Study of asphaltene adsorption onto raw surfaces and iron nanoparticles by AFM force spectroscopy

Abstract

The comprehension of dominant driving forces for Asphaltene self aggregation and adsorption onto surfaces are still under discussion. Experimental results point to combined effects of the local electrical fields, molecular polarization, and dispersion interactions play a relevant role in the adsorption. The nature and size of sorbent material has a determinant influence in the process, sorbent with size in the order of asphaltenes nanoaggregates could modificate the adsorption mechanism. This work focus to study the differences in asphaltenes adsorption driving forces of asphaltenes onto macro and nanosurfaces. AFM Force-displacement curves have been used to study the interaction forces between AFM tip and asphaltenes adsorbed onto macroscopy surfaces and Zero valent iron nanoparticles (FeNps).
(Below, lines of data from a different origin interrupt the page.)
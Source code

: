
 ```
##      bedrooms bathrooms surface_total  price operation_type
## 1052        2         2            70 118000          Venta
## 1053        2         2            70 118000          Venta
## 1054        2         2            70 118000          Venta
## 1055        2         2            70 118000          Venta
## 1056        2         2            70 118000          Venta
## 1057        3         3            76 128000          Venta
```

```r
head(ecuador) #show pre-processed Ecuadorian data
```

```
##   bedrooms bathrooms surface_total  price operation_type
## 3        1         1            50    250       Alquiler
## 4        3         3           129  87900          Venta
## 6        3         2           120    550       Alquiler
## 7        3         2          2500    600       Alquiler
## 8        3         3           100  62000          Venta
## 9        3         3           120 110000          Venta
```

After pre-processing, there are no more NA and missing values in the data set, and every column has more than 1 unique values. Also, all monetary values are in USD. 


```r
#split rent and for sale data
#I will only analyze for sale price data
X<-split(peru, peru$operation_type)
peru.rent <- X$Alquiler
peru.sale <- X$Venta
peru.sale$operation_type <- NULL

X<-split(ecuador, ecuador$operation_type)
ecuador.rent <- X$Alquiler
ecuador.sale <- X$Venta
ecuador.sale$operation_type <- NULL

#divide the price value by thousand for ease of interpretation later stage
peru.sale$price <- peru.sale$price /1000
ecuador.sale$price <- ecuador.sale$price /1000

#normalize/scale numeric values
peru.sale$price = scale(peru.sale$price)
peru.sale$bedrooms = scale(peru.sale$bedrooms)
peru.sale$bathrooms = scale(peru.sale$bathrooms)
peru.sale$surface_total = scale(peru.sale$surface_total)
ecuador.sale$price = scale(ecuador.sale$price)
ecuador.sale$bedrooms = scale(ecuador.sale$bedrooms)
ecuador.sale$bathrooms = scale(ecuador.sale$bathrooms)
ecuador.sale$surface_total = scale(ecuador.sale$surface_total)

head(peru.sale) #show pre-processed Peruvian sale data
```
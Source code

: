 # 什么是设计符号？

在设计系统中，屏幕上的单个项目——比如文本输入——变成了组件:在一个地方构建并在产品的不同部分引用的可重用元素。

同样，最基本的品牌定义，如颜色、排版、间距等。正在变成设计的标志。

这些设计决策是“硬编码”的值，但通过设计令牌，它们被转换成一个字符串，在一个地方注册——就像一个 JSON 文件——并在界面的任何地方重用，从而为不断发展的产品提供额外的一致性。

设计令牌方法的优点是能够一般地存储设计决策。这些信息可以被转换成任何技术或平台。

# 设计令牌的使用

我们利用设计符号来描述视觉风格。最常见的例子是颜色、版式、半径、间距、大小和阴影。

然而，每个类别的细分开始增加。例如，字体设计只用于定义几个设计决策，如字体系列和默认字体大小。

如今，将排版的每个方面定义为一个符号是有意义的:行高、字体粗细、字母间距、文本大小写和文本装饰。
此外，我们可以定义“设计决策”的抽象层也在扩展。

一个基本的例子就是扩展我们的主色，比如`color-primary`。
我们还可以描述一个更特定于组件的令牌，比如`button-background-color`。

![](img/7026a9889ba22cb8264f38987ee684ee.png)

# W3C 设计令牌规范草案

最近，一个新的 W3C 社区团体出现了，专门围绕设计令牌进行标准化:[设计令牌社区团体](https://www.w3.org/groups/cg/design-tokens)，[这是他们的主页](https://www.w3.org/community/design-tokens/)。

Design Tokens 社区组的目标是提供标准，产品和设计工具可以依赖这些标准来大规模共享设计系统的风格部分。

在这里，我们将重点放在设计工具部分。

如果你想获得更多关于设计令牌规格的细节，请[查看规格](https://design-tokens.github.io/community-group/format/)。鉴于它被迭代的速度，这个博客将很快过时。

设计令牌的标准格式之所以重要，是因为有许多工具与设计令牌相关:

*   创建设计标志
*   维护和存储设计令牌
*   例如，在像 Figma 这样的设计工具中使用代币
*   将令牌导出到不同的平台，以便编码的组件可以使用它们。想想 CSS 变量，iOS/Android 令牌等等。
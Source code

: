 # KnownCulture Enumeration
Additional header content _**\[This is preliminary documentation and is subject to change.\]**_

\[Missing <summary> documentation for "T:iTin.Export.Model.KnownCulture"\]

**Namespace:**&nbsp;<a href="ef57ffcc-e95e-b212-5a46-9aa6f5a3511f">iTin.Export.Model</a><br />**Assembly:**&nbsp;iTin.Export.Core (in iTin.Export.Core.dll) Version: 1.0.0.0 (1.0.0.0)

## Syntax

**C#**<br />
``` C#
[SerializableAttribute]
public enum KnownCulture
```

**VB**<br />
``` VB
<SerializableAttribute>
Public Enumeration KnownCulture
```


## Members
FeNps were prepared by laser ablation and used as sorbent material for Asphaltenes adsorption at very low Asphaltene in toluene concentration ranging from 1 to 10mg/g. The FeNps were characterized by Uv–Vis Spectroscopy, Dynamic Light Scattering (DLS) and Atomic Force Microscopy (AFM). AFM Force vs Separation of asphaltenes adsorbed onto macroscopic surface compared with adsorption onto NPs curves shown the importance of the surface size and morphology and asphaltenes molecular arrangement in the adsorption process. Properties as Force interaction, adhesion and Hamaker constant for each system were obtained.